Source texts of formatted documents

..........

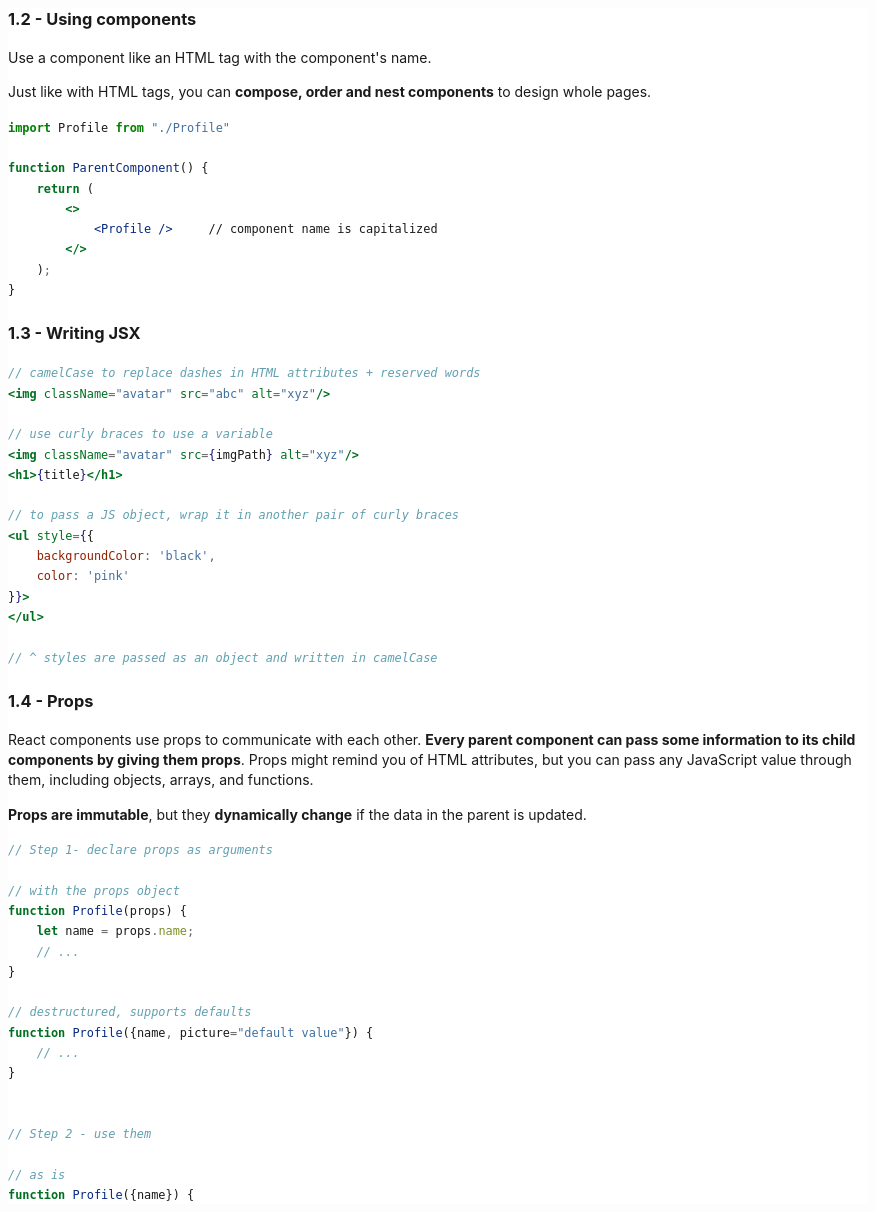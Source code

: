 
### 1.2 - Using components

Use a component like an HTML tag with the component's name.

Just like with HTML tags, you can **compose, order and nest components** to design whole pages.

```jsx
import Profile from "./Profile"

function ParentComponent() {
	return (
		<>
			<Profile />		// component name is capitalized
		</>
	);
}
```


### 1.3 - Writing JSX

```jsx
// camelCase to replace dashes in HTML attributes + reserved words
<img className="avatar" src="abc" alt="xyz"/>

// use curly braces to use a variable
<img className="avatar" src={imgPath} alt="xyz"/>
<h1>{title}</h1>

// to pass a JS object, wrap it in another pair of curly braces
<ul style={{
	backgroundColor: 'black',
	color: 'pink'
}}>
</ul>

// ^ styles are passed as an object and written in camelCase
```


### 1.4 - Props

React components use props to communicate with each other. **Every parent component can pass some information to its child components by giving them props**. Props might remind you of HTML attributes, but you can pass any JavaScript value through them, including objects, arrays, and functions.

**Props are immutable**, but they **dynamically change** if the data in the parent is updated.

```jsx
// Step 1- declare props as arguments

// with the props object
function Profile(props) {
	let name = props.name;
	// ...
}

// destructured, supports defaults
function Profile({name, picture="default value"}) {
	// ...
}


// Step 2 - use them

// as is
function Profile({name}) {
```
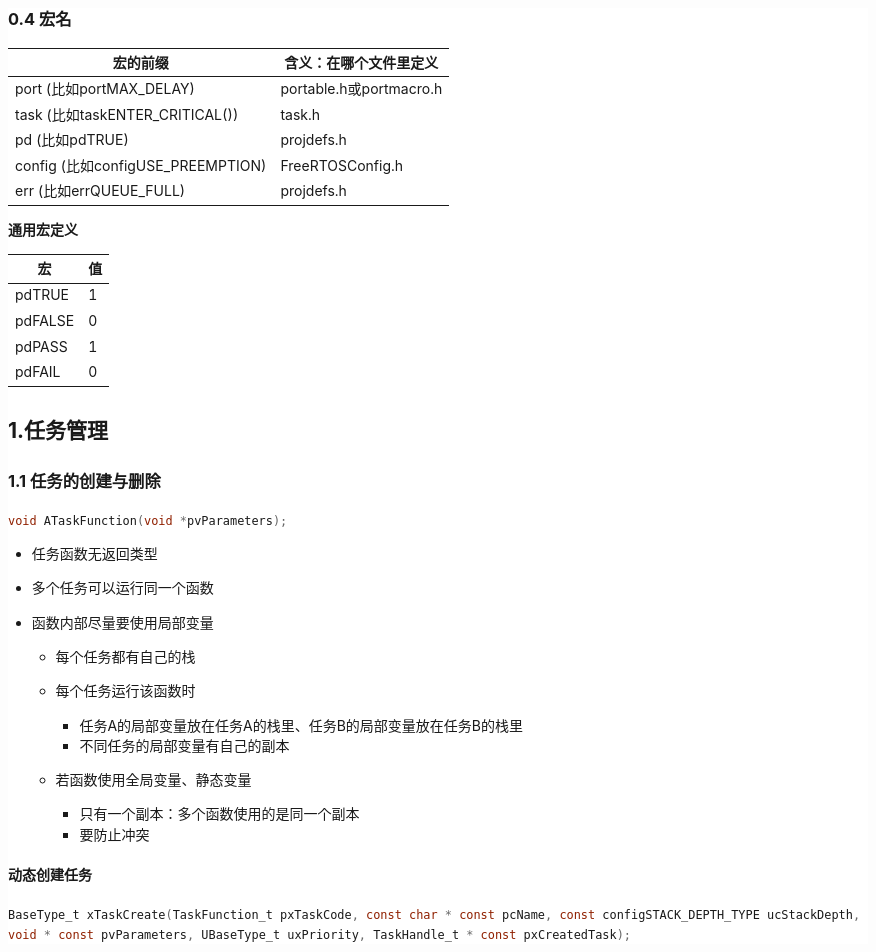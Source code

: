 ### 0.4 宏名

| 宏的前缀                          | 含义：在哪个文件里定义  |
| --------------------------------- | ----------------------- |
| port (比如portMAX_DELAY)          | portable.h或portmacro.h |
| task (比如taskENTER_CRITICAL())   | task.h                  |
| pd (比如pdTRUE)                   | projdefs.h              |
| config (比如configUSE_PREEMPTION) | FreeRTOSConfig.h        |
| err (比如errQUEUE_FULL)           | projdefs.h              |

**通用宏定义**

| 宏      | 值   |
| ------- | ---- |
| pdTRUE  | 1    |
| pdFALSE | 0    |
| pdPASS  | 1    |
| pdFAIL  | 0    |



## 1.任务管理

### 1.1 任务的创建与删除

```C
void ATaskFunction(void *pvParameters);
```

-   任务函数无返回类型

-   多个任务可以运行同一个函数

-   函数内部尽量要使用局部变量

    -   每个任务都有自己的栈

    -   每个任务运行该函数时

        -   任务A的局部变量放在任务A的栈里、任务B的局部变量放在任务B的栈里
        -   不同任务的局部变量有自己的副本

    -   若函数使用全局变量、静态变量
        -   只有一个副本：多个函数使用的是同一个副本
        -   要防止冲突

#### 动态创建任务

```C
BaseType_t xTaskCreate(TaskFunction_t pxTaskCode, const char * const pcName, const configSTACK_DEPTH_TYPE ucStackDepth, void * const pvParameters, UBaseType_t uxPriority, TaskHandle_t * const pxCreatedTask);
```
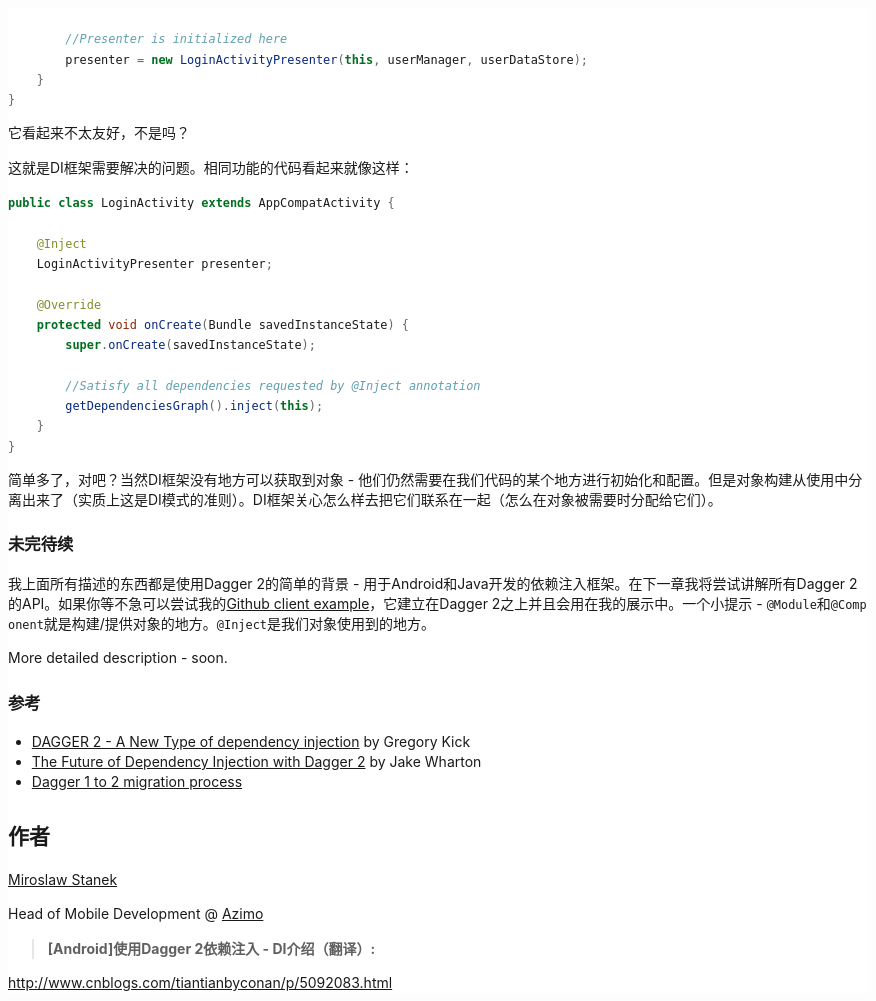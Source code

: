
 ```java

        //Presenter is initialized here
        presenter = new LoginActivityPresenter(this, userManager, userDataStore);
    }
}
```

它看起来不太友好，不是吗？

这就是DI框架需要解决的问题。相同功能的代码看起来就像这样：

```java
public class LoginActivity extends AppCompatActivity {

    @Inject
    LoginActivityPresenter presenter;

    @Override
    protected void onCreate(Bundle savedInstanceState) {
        super.onCreate(savedInstanceState);

        //Satisfy all dependencies requested by @Inject annotation
        getDependenciesGraph().inject(this);
    }
}
```

简单多了，对吧？当然DI框架没有地方可以获取到对象 - 他们仍然需要在我们代码的某个地方进行初始化和配置。但是对象构建从使用中分离出来了（实质上这是DI模式的准则）。DI框架关心怎么样去把它们联系在一起（怎么在对象被需要时分配给它们）。

### 未完待续

我上面所有描述的东西都是使用Dagger 2的简单的背景 - 用于Android和Java开发的依赖注入框架。在下一章我将尝试讲解所有Dagger 2的API。如果你等不急可以尝试我的[Github client example]，它建立在Dagger 2之上并且会用在我的展示中。一个小提示 - `@Module`和`@Component`就是构建/提供对象的地方。`@Inject`是我们对象使用到的地方。

More detailed description - soon.

### 参考

- [DAGGER 2 - A New Type of dependency injection](https://www.youtube.com/watch?v=oK_XtfXPkqw) by Gregory Kick
- [The Future of Dependency Injection with Dagger 2](https://www.parleys.com/tutorial/the-future-dependency-injection-dagger-2) by Jake Wharton
- [Dagger 1 to 2 migration process](http://frogermcs.github.io/dagger-1-to-2-migration/)

## 作者

[Miroslaw Stanek](http://about.me/froger_mcs)

Head of Mobile Development @ [Azimo](https://azimo.com/)

> __[Android]使用Dagger 2依赖注入 - DI介绍（翻译）:__

<http://www.cnblogs.com/tiantianbyconan/p/5092083.html>


[Github client example]: https://github.com/frogermcs/GithubClient
[DI的定义]: http://en.wikipedia.org/wiki/Dependency_injection
[也是]: https://www.youtube.com/watch?v=oK_XtfXPkqw
[讲述]: https://www.parleys.com/tutorial/5471cdd1e4b065ebcfa1d557/
[展示]: https://speakerdeck.com/frogermcs/dependency-injection-with-dagger-2
[Tech Space]: http://frogermcs.github.io/dependency-injection-with-dagger-2-introdution-to-di/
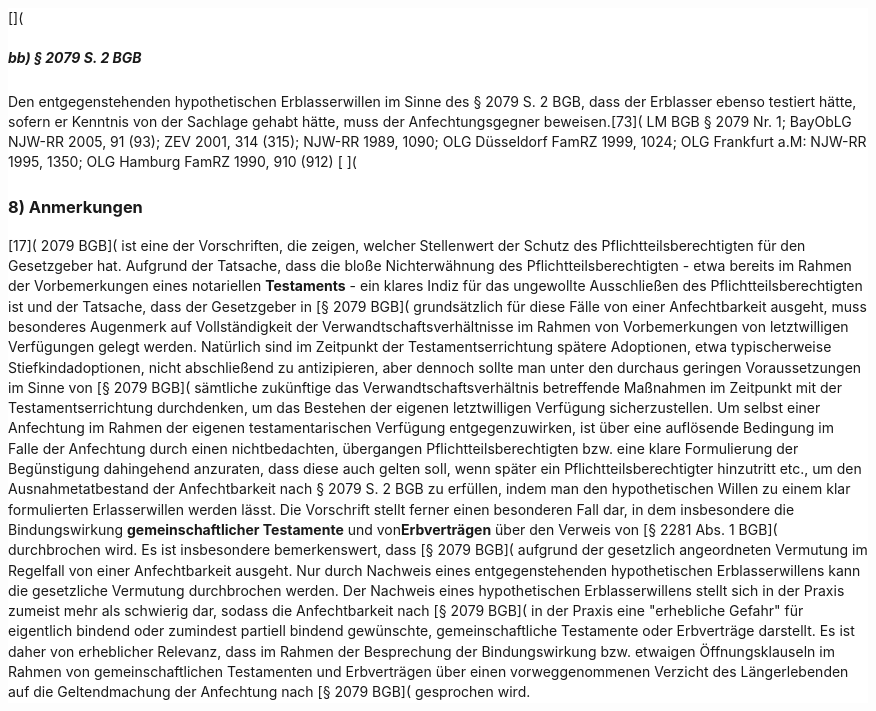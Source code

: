 [](
##### bb) § 2079 S. 2 BGB
Den entgegenstehenden hypothetischen Erblasserwillen im Sinne des § 2079 S. 2 BGB, dass der Erblasser ebenso testiert hätte, sofern er Kenntnis von der Sachlage gehabt hätte, muss der Anfechtungsgegner beweisen.[73]( LM BGB § 2079 Nr. 1; BayObLG NJW-RR 2005, 91 (93); ZEV 2001, 314 (315); NJW-RR 1989, 1090; OLG Düsseldorf FamRZ 1999, 1024; OLG Frankfurt a.M: NJW-RR 1995, 1350; OLG Hamburg FamRZ 1990, 910 (912)
[ ](
### 8) Anmerkungen
[17]( 2079 BGB]( ist eine der Vorschriften, die zeigen, welcher Stellenwert der Schutz des Pflichtteilsberechtigten für den Gesetzgeber hat.
Aufgrund der Tatsache, dass die bloße Nichterwähnung des Pflichtteilsberechtigten - etwa bereits im Rahmen der Vorbemerkungen eines notariellen **Testaments** - ein klares Indiz für das ungewollte Ausschließen des Pflichtteilsberechtigten ist und der Tatsache, dass der Gesetzgeber in [§ 2079 BGB]( grundsätzlich für diese Fälle von einer Anfechtbarkeit ausgeht, muss besonderes Augenmerk auf Vollständigkeit der Verwandtschaftsverhältnisse im Rahmen von Vorbemerkungen von letztwilligen Verfügungen gelegt werden.
Natürlich sind im Zeitpunkt der Testamentserrichtung spätere Adoptionen, etwa typischerweise Stiefkindadoptionen, nicht abschließend zu antizipieren, aber dennoch sollte man unter den durchaus geringen Voraussetzungen im Sinne von [§ 2079 BGB]( sämtliche zukünftige das Verwandtschaftsverhältnis betreffende Maßnahmen im Zeitpunkt mit der Testamentserrichtung durchdenken, um das Bestehen der eigenen letztwilligen Verfügung sicherzustellen.
Um selbst einer Anfechtung im Rahmen der eigenen testamentarischen Verfügung entgegenzuwirken, ist über eine auflösende Bedingung im Falle der Anfechtung durch einen nichtbedachten, übergangen Pflichtteilsberechtigten bzw. eine klare Formulierung der Begünstigung dahingehend anzuraten, dass diese auch gelten soll, wenn später ein Pflichtteilsberechtigter hinzutritt etc., um den Ausnahmetatbestand der Anfechtbarkeit nach § 2079 S. 2 BGB zu erfüllen, indem man den hypothetischen Willen zu einem klar formulierten Erlasserwillen werden lässt.
Die Vorschrift stellt ferner einen besonderen Fall dar, in dem insbesondere die Bindungswirkung **gemeinschaftlicher Testamente** und von**Erbverträgen** über den Verweis von [§ 2281 Abs. 1 BGB]( durchbrochen wird.
Es ist insbesondere bemerkenswert, dass [§ 2079 BGB]( aufgrund der gesetzlich angeordneten Vermutung im Regelfall von einer Anfechtbarkeit ausgeht. Nur durch Nachweis eines entgegenstehenden hypothetischen Erblasserwillens kann die gesetzliche Vermutung durchbrochen werden. Der Nachweis eines hypothetischen Erblasserwillens stellt sich in der Praxis zumeist mehr als schwierig dar, sodass die Anfechtbarkeit nach [§ 2079 BGB]( in der Praxis eine "erhebliche Gefahr" für eigentlich bindend oder zumindest partiell bindend gewünschte, gemeinschaftliche Testamente oder Erbverträge darstellt.
Es ist daher von erheblicher Relevanz, dass im Rahmen der Besprechung der Bindungswirkung bzw. etwaigen Öffnungsklauseln im Rahmen von gemeinschaftlichen Testamenten und Erbverträgen über einen vorweggenommenen Verzicht des Längerlebenden auf die Geltendmachung der Anfechtung nach [§ 2079 BGB]( gesprochen wird.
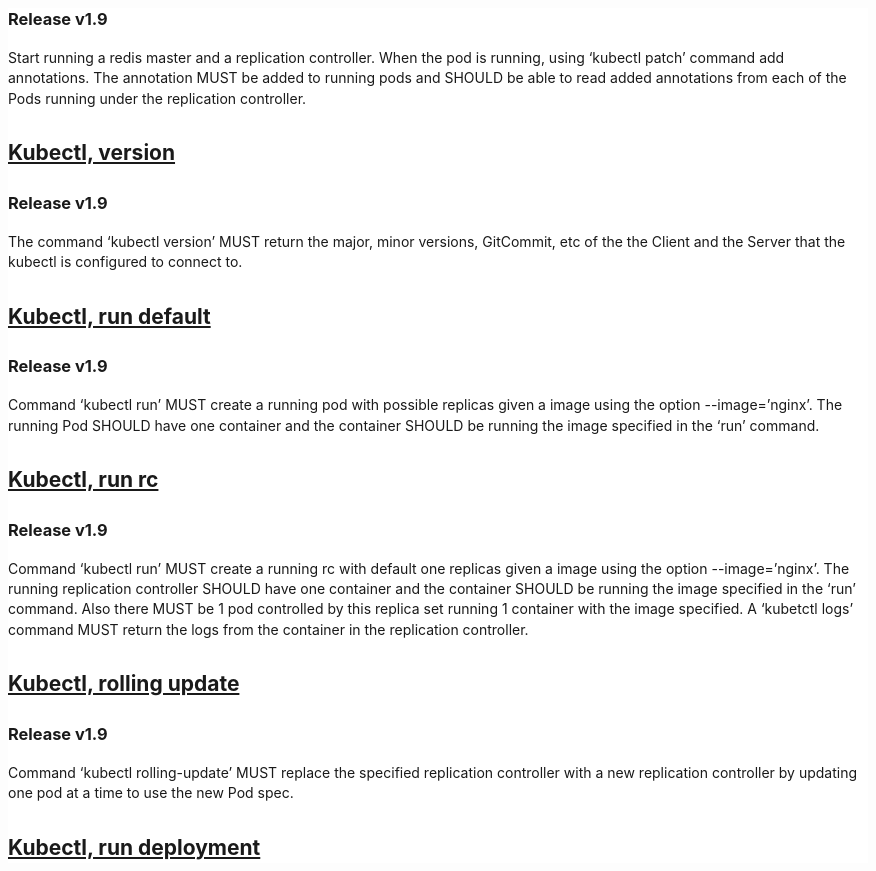 ### Release v1.9
Start running a redis master and a replication controller. When the pod is running, using ‘kubectl patch’ command add annotations. The annotation MUST be added to running pods and SHOULD be able to read added annotations from each of the Pods running under the replication controller.



## [Kubectl, version](https://github.com/kubernetes/kubernetes/tree/v1.12.0/zfs/home/heyste/ii/kubernetes-for-conformance/test/e2e/kubectl/kubectl.go#L1193)

### Release v1.9
The command ‘kubectl version’ MUST return the major, minor versions,  GitCommit, etc of the the Client and the Server that the kubectl is configured to connect to.



## [Kubectl, run default](https://github.com/kubernetes/kubernetes/tree/v1.12.0/zfs/home/heyste/ii/kubernetes-for-conformance/test/e2e/kubectl/kubectl.go#L1225)

### Release v1.9
Command ‘kubectl run’ MUST create a running pod with possible replicas given a image using the option --image=’nginx’. The running Pod SHOULD have one container and the container SHOULD be running the image specified in the ‘run’ command.



## [Kubectl, run rc](https://github.com/kubernetes/kubernetes/tree/v1.12.0/zfs/home/heyste/ii/kubernetes-for-conformance/test/e2e/kubectl/kubectl.go#L1260)

### Release v1.9
Command ‘kubectl run’ MUST create a running rc with default one replicas given a image using the option --image=’nginx’. The running replication controller SHOULD have one container and the container SHOULD be running the image specified in the ‘run’ command. Also there MUST be 1 pod controlled by this replica set running 1 container with the image specified. A ‘kubetctl logs’ command MUST return the logs from the container in the replication controller.



## [Kubectl, rolling update](https://github.com/kubernetes/kubernetes/tree/v1.12.0/zfs/home/heyste/ii/kubernetes-for-conformance/test/e2e/kubectl/kubectl.go#L1321)

### Release v1.9
Command ‘kubectl rolling-update’ MUST replace the specified replication controller with a new replication controller by updating one pod at a time to use the new Pod spec.



## [Kubectl, run deployment](https://github.com/kubernetes/kubernetes/tree/v1.12.0/zfs/home/heyste/ii/kubernetes-for-conformance/test/e2e/kubectl/kubectl.go#L1371)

..........

▸ **Work request**
If a line in the data holds the word "watch", count it, then state the total alone.

▸ **Reply**
2